If you’ve ever had a sudden computer problem, you know it can be very stressful. So much of our day-to-day life requires having access to a working computer.remote_support

Homework, budgeting, bills, even browsing dinner recipes all have a degree of urgency that mean dealing with a broken computer isn’t comfortable for long. Hawk IT offers two options: remote repair or bring it in. Which is the best choice for you?

Benefits of Remote Support

Speed: If remote repair is a possibility, your technician can connect via the Internet and have you operational in no time. You might also choose to just leave it turned on in the morning and go to work as normal, while the tech logs in to conduct the repair, ready for your return. Without this option, you’d need to juggle time in your diary to drop the system off as most in-store techs only work 9-5.

Convenience: You get to skip the unpleasant tasks of unplugging the PC, untangling the cables and carting it to us in Bargo. Even then, once repaired, you’d still be privileged with carrying it back home and playing a game of which-plug-goes-where.

Computers may be getting smaller, but they’re still heavy and fiddly! Laptops are designed to be moved around often and it may not be a problem to drop in, but traveling with a desktop PC requires a little more effort and a lot more inconvenience.

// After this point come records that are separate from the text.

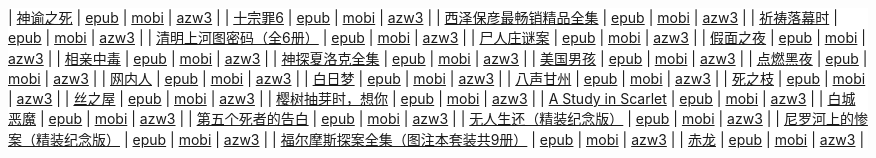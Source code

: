 | [神谕之死](http://ct.dalanmei.com/f/31084289-571543084-354df2) | [epub](http://ct.dalanmei.com/f/31084289-571543084-354df2) | [mobi](http://ct.dalanmei.com/f/31084289-571813060-bf35cb) | [azw3](http://ct.dalanmei.com/f/31084289-572196494-acc507) |
| [十宗罪6](http://ct.dalanmei.com/f/31084289-571544052-3d8f53) | [epub](http://ct.dalanmei.com/f/31084289-571544052-3d8f53) | [mobi](http://ct.dalanmei.com/f/31084289-571814654-5d3916) | [azw3](http://ct.dalanmei.com/f/31084289-572196768-6985de) |
| [西泽保彦最畅销精品全集](http://ct.dalanmei.com/f/31084289-571546008-680113) | [epub](http://ct.dalanmei.com/f/31084289-571546008-680113) | [mobi](http://ct.dalanmei.com/f/31084289-571815567-b2a1f8) | [azw3](http://ct.dalanmei.com/f/31084289-572197849-e10fc0) |
| [祈祷落幕时](http://ct.dalanmei.com/f/31084289-571548123-5b7cf4) | [epub](http://ct.dalanmei.com/f/31084289-571548123-5b7cf4) | [mobi](http://ct.dalanmei.com/f/31084289-571818487-780f66) | [azw3](http://ct.dalanmei.com/f/31084289-572198744-93a1a2) |
| [清明上河图密码（全6册）](http://ct.dalanmei.com/f/31084289-571548352-288360) | [epub](http://ct.dalanmei.com/f/31084289-571548352-288360) | [mobi](http://ct.dalanmei.com/f/31084289-571818962-945c40) | [azw3](http://ct.dalanmei.com/f/31084289-572198942-9e0592) |
| [尸人庄谜案](http://ct.dalanmei.com/f/31084289-571548529-020143) | [epub](http://ct.dalanmei.com/f/31084289-571548529-020143) | [mobi](http://ct.dalanmei.com/f/31084289-571819880-a9870b) | [azw3](http://ct.dalanmei.com/f/31084289-572199112-3dbefb) |
| [假面之夜](http://ct.dalanmei.com/f/31084289-571548712-b60635) | [epub](http://ct.dalanmei.com/f/31084289-571548712-b60635) | [mobi](http://ct.dalanmei.com/f/31084289-571820222-e44402) | [azw3](http://ct.dalanmei.com/f/31084289-572199351-e5dbee) |
| [相亲中毒](http://ct.dalanmei.com/f/31084289-571549009-bb98ff) | [epub](http://ct.dalanmei.com/f/31084289-571549009-bb98ff) | [mobi](http://ct.dalanmei.com/f/31084289-571822425-c5b480) | [azw3](http://ct.dalanmei.com/f/31084289-572199596-5e72e9) |
| [神探夏洛克全集](http://ct.dalanmei.com/f/31084289-571549011-0de4da) | [epub](http://ct.dalanmei.com/f/31084289-571549011-0de4da) | [mobi](http://ct.dalanmei.com/f/31084289-571822452-036203) | [azw3](http://ct.dalanmei.com/f/31084289-572199599-d7b5a2) |
| [美国男孩](http://ct.dalanmei.com/f/31084289-571549016-8caeef) | [epub](http://ct.dalanmei.com/f/31084289-571549016-8caeef) | [mobi](http://ct.dalanmei.com/f/31084289-571822489-be613a) | [azw3](http://ct.dalanmei.com/f/31084289-572199603-14017f) |
| [点燃黑夜](http://ct.dalanmei.com/f/31084289-571549143-691828) | [epub](http://ct.dalanmei.com/f/31084289-571549143-691828) | [mobi](http://ct.dalanmei.com/f/31084289-571825667-d246e8) | [azw3](http://ct.dalanmei.com/f/31084289-572199668-fc9068) |
| [网内人](http://ct.dalanmei.com/f/31084289-571549316-264adc) | [epub](http://ct.dalanmei.com/f/31084289-571549316-264adc) | [mobi](http://ct.dalanmei.com/f/31084289-571828272-436967) | [azw3](http://ct.dalanmei.com/f/31084289-572200054-e97599) |
| [白日梦](http://ct.dalanmei.com/f/31084289-571549420-eda5e1) | [epub](http://ct.dalanmei.com/f/31084289-571549420-eda5e1) | [mobi](http://ct.dalanmei.com/f/31084289-571831317-e8cd6d) | [azw3](http://ct.dalanmei.com/f/31084289-572200213-bdb795) |
| [八声甘州](http://ct.dalanmei.com/f/31084289-571549946-a4e03c) | [epub](http://ct.dalanmei.com/f/31084289-571549946-a4e03c) | [mobi](http://ct.dalanmei.com/f/31084289-571838435-b45b38) | [azw3](http://ct.dalanmei.com/f/31084289-572200636-decef8) |
| [死之枝](http://ct.dalanmei.com/f/31084289-571550336-9fad5c) | [epub](http://ct.dalanmei.com/f/31084289-571550336-9fad5c) | [mobi](http://ct.dalanmei.com/f/31084289-571844536-82e1b9) | [azw3](http://ct.dalanmei.com/f/31084289-572201421-9fa78b) |
| [丝之屋](http://ct.dalanmei.com/f/31084289-571550341-62aa9e) | [epub](http://ct.dalanmei.com/f/31084289-571550341-62aa9e) | [mobi](http://ct.dalanmei.com/f/31084289-571844561-392f37) | [azw3](http://ct.dalanmei.com/f/31084289-572201424-a0f643) |
| [樱树抽芽时，想你](http://ct.dalanmei.com/f/31084289-571550896-363576) | [epub](http://ct.dalanmei.com/f/31084289-571550896-363576) | [mobi](http://ct.dalanmei.com/f/31084289-571854745-2f2c02) | [azw3](http://ct.dalanmei.com/f/31084289-572201912-6ebbf3) |
| [A Study in Scarlet](http://ct.dalanmei.com/f/31084289-571551609-f0960d) | [epub](http://ct.dalanmei.com/f/31084289-571551609-f0960d) | [mobi](http://ct.dalanmei.com/f/31084289-571876827-edd504) | [azw3](http://ct.dalanmei.com/f/31084289-572202260-2e2639) |
| [白城恶魔](http://ct.dalanmei.com/f/31084289-571552050-d44640) | [epub](http://ct.dalanmei.com/f/31084289-571552050-d44640) | [mobi](http://ct.dalanmei.com/f/31084289-571879928-d17354) | [azw3](http://ct.dalanmei.com/f/31084289-572202489-0d54df) |
| [第五个死者的告白](http://ct.dalanmei.com/f/31084289-571552323-82f397) | [epub](http://ct.dalanmei.com/f/31084289-571552323-82f397) | [mobi](http://ct.dalanmei.com/f/31084289-571880815-80ec4a) | [azw3](http://ct.dalanmei.com/f/31084289-572202561-6eb523) |
| [无人生还（精装纪念版）](http://ct.dalanmei.com/f/31084289-571553316-769826) | [epub](http://ct.dalanmei.com/f/31084289-571553316-769826) | [mobi](http://ct.dalanmei.com/f/31084289-571884077-a80ac7) | [azw3](http://ct.dalanmei.com/f/31084289-572202726-2fae75) |
| [尼罗河上的惨案（精装纪念版）](http://ct.dalanmei.com/f/31084289-571553482-0abb20) | [epub](http://ct.dalanmei.com/f/31084289-571553482-0abb20) | [mobi](http://ct.dalanmei.com/f/31084289-571884548-45faf3) | [azw3](http://ct.dalanmei.com/f/31084289-572202798-0e2458) |
| [福尔摩斯探案全集（图注本套装共9册）](http://ct.dalanmei.com/f/31084289-571553585-053cee) | [epub](http://ct.dalanmei.com/f/31084289-571553585-053cee) | [mobi](http://ct.dalanmei.com/f/31084289-571885170-93de39) | [azw3](http://ct.dalanmei.com/f/31084289-572202813-ac0bb8) |
| [赤龙](http://ct.dalanmei.com/f/31084289-571554393-8fb796) | [epub](http://ct.dalanmei.com/f/31084289-571554393-8fb796) | [mobi](http://ct.dalanmei.com/f/31084289-571892998-d8b12d) | [azw3](http://ct.dalanmei.com/f/31084289-572202879-f05d2e) |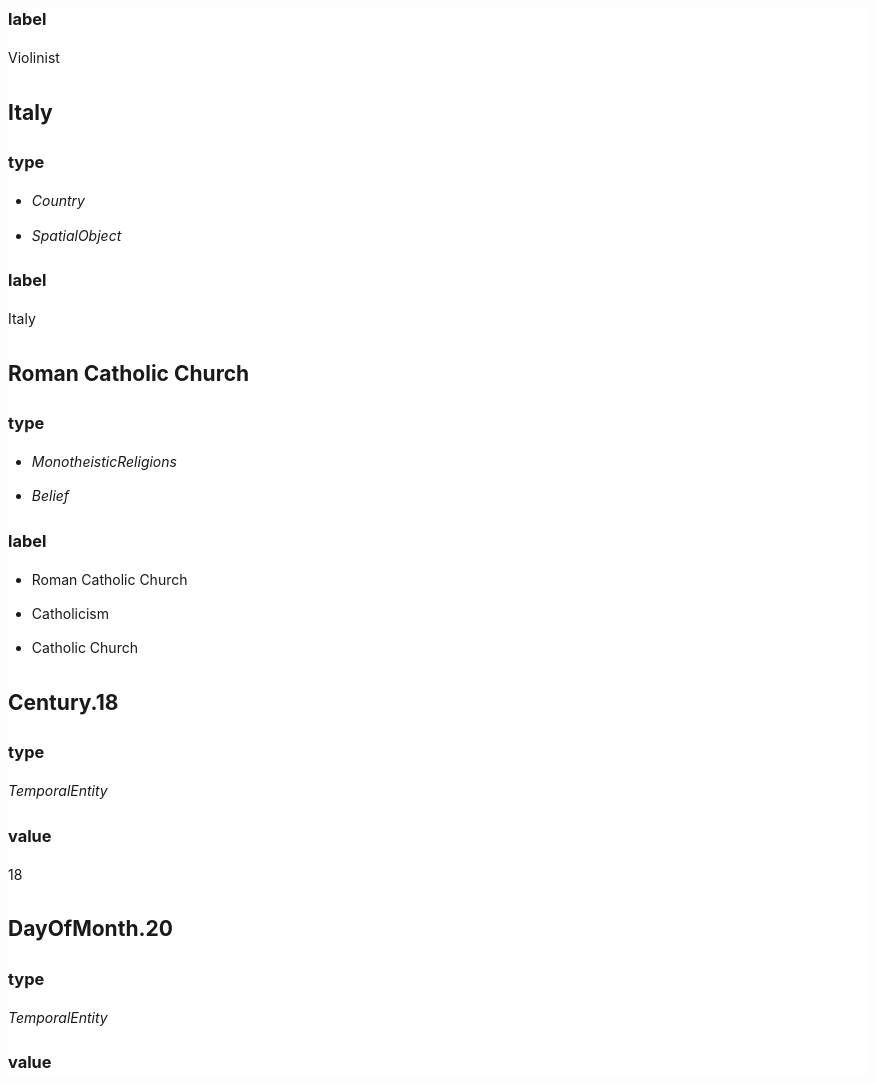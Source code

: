 ### label


Violinist

## Italy

### type

 - *Country*

 - *SpatialObject*

### label


Italy

## Roman Catholic Church

### type

 - *MonotheisticReligions*

 - *Belief*

### label

 - Roman Catholic Church

 - Catholicism

 - Catholic Church

## Century.18

### type


*TemporalEntity*

### value


18

## DayOfMonth.20

### type


*TemporalEntity*

### value
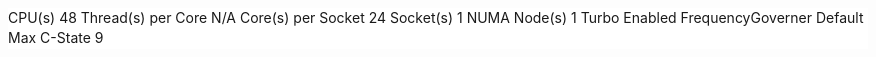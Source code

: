   </tr>
  <tr>
    <td>CPU(s)</td>
    <td>48</td>
  </tr>
  <tr>
    <td>Thread(s) per Core</td>
    <td>N/A</td>
  </tr>
  <tr>
    <td>Core(s) per Socket</td>
    <td>24</td>
  </tr>
  <tr>
    <td>Socket(s)</td>
    <td>1</td>
  </tr>
  <tr>
    <td>NUMA Node(s)</td>
    <td>1</td>
  </tr>
  <tr>
    <td>Turbo</td>
    <td>Enabled</td>
  </tr>
  <tr>
    <td>FrequencyGoverner</td>
    <td>Default </td>
  </tr>
  <tr>
    <td>Max C-State</td>
    <td>9</td>
  </tr>
</tbody>
</table>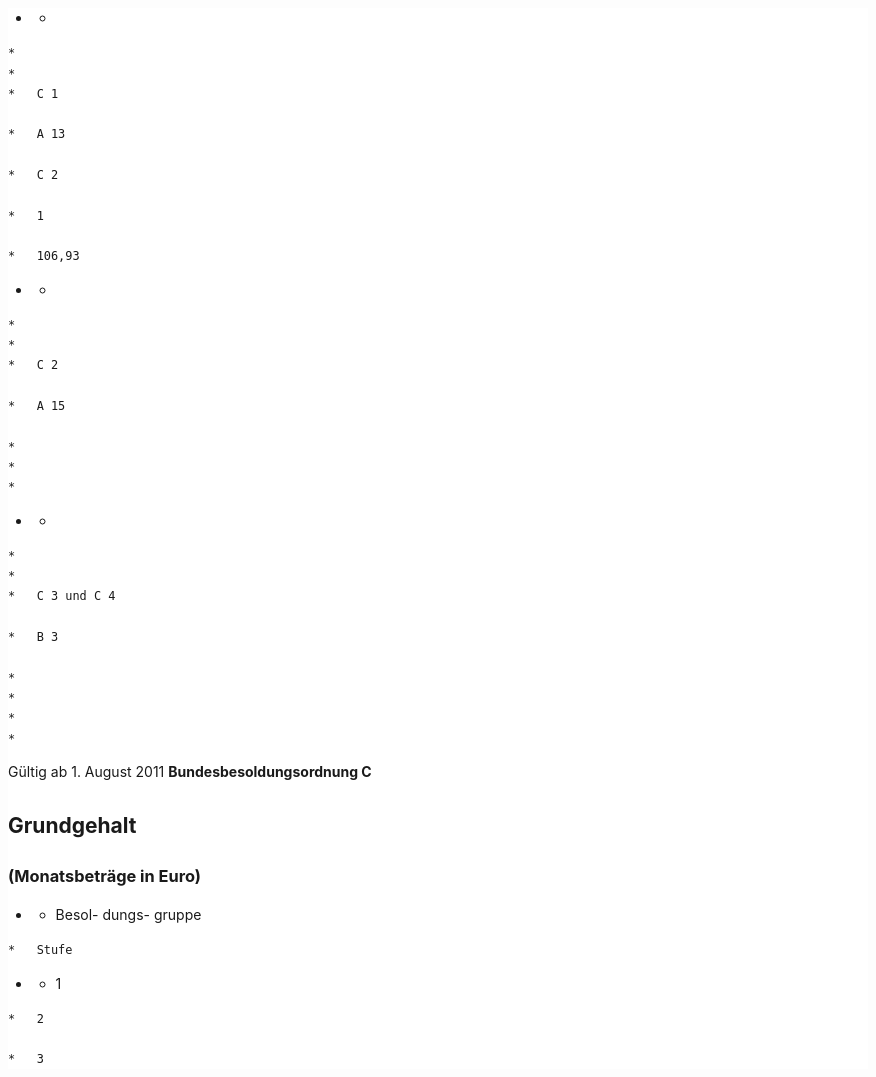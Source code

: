 
*    *
    *
    *
    *   C 1

    *   A 13

    *   C 2

    *   1

    *   106,93


*    *
    *
    *
    *   C 2

    *   A 15

    *
    *
    *

*    *
    *
    *
    *   C 3 und C 4

    *   B 3

    *
    *
    *
    *


   Gültig ab 1. August 2011
**Bundesbesoldungsordnung C**

## Grundgehalt

### (Monatsbeträge in Euro)


*    *   Besol-
        dungs-
        gruppe

    *   Stufe


*    *   1

    *   2

    *   3
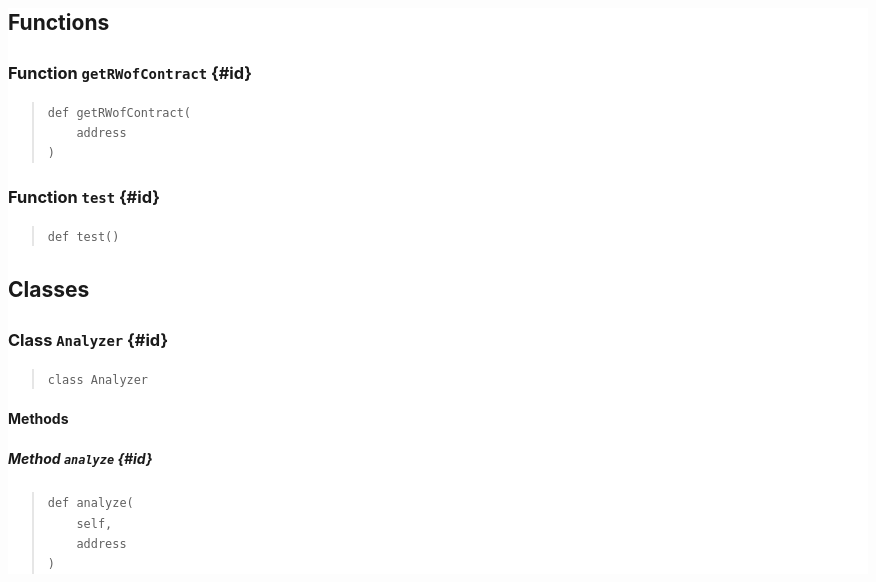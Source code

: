 




    
## Functions


    
### Function `getRWofContract` {#id}




>     def getRWofContract(
>         address
>     )




    
### Function `test` {#id}




>     def test()





    
## Classes


    
### Class `Analyzer` {#id}




>     class Analyzer










    
#### Methods


    
##### Method `analyze` {#id}




>     def analyze(
>         self,
>         address
>     )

Negatives of Remote Support

Limited repair options: A remote connection can only repair certain software problems, not hardware problems. It’s impossible for the technician to swap out a failed part remotely, and unless you’re confident in your own repair skills, guided physical repair isn’t viable either.

Occasionally the problem will also be outside the computer, perhaps a troublesome peripheral or connection. Your technician may be able to walk you through correcting some of these minor problems yourself, but most invariably require a physical call-out or taking your computer in-store.

Connection speed: A slow or unstable connection will make a remote repair take longer and increase the difficulty of the task. The extended time impacts the cost for the call, and in extreme cases, can negate any benefits of skipping the physical inspection. Your connection needs to allow the technician to see real-time responses as if they were sitting there in person.

Accessibility: If your computer won’t start or can’t connect to the Internet at all, your technician can’t log in. This includes seeing a blue screen of death, boot failure and Windows load failure. As much as they’d like to help you, being able to log in to your system is a vital step in the remote repair process.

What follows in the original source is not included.